Ethical materials often come with a price tag that starts at double the price of normal materials and then go up! There is also no guarantee that the quality will be better either. There is often little choice in finishes (satin, velvet…) and what is available only in a handful of colours. As a lingerie designer, one of my most used fabrics is powermesh – the stuff that the wing backs of bras are made from. Currently, there are NO ethical versions of powermesh. Getting a hold of ethically made sustainable materials is rare and expensive. Which brings up another problem, how much will the customer be willing to pay?
Another harsh fact: consumers believe that quality should be inexpensive. In Indie + Design’s first blind review we saw how little the reviewers were prepared to pay for independently designed pants. When the price of 1 metre of fabric starts at £14.99 and with careful cutting you can get maybe three pairs of full briefs, add costs of notions (elastics and any extras like lace, bows, crystals…), packaging, postage. You can spend over half the price of the £10 that a person has budgeted to spend on materials alone even before you start paying for labour. So if you are paying higher prices for materials you need to cut costs elsewhere which leads to mass production. Buying materials in bulk brings the costs down and items “piece worked” in factories lowers the cost of labour making that £10 pair of knickers possible.
The argument of US/UK production versus China/India was eloquently discussed by Playful Promises. There are ethically checked and certificated companies all over the world. Not every factory is inherently evil. In an unrelated article on politics, one of the by-products was a reporter discussing working conditions in China’s biggest industrial parks who makes Trump ties. This factory was lauded as being ethical to the journalist who inspected the business in its showroom, but the worker’s own words tell a different story. Despite a company having certificates, there is now way of actually knowing if its claims are true. And this is applicable to everywhere at all levels of manufacture. I am sure you’ve all heard the stories of interns in fashion houses doing all the handwork of couture garments unpaid or for as next to nothing as can legally happen.

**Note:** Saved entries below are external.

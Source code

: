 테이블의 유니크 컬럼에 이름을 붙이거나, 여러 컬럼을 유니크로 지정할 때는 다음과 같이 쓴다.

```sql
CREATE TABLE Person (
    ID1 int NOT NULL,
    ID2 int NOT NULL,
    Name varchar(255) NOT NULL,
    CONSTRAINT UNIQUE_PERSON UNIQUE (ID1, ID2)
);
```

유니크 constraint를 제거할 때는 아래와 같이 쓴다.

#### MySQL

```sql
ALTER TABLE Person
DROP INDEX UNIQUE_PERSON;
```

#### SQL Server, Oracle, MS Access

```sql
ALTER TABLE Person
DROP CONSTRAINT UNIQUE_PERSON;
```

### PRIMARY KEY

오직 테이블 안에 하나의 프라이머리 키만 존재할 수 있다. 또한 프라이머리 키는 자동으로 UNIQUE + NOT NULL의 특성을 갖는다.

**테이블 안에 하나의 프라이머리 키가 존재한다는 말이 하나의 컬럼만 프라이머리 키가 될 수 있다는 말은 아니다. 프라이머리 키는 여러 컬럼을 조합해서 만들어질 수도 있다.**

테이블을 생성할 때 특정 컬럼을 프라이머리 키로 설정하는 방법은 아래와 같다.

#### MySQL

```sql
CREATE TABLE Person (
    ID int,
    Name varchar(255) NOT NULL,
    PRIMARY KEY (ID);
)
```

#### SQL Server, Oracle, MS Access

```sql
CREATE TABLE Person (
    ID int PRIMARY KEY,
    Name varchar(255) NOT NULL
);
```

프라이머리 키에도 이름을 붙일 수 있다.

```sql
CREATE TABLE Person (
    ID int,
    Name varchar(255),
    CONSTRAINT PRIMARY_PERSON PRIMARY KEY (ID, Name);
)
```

So while I can claim the title of an ethical small business with a focus on sustainability, who designs, sources my materials, and makes everything in the UK. The real facts are these. Although I design and make everything myself, I cannot guarantee that the materials I use are ethically made and only some are from sustainable resources. My ethics, as are the ethics of nearly all businesses, are flawed and marginal. To become completely ethical to the degree the public believes someone who claims to make ethical fashion, is cost prohibitive to the point that it would put us all out of business. Despite that to become fully ethical right now is unobtainable. The infrastructure and availability of materials simply aren’t there.
The moral of this story is caveat emptor. Cost is what controls the levels in ethical fashion. What the designer/company can afford being controlled by what the customer is willing to pay.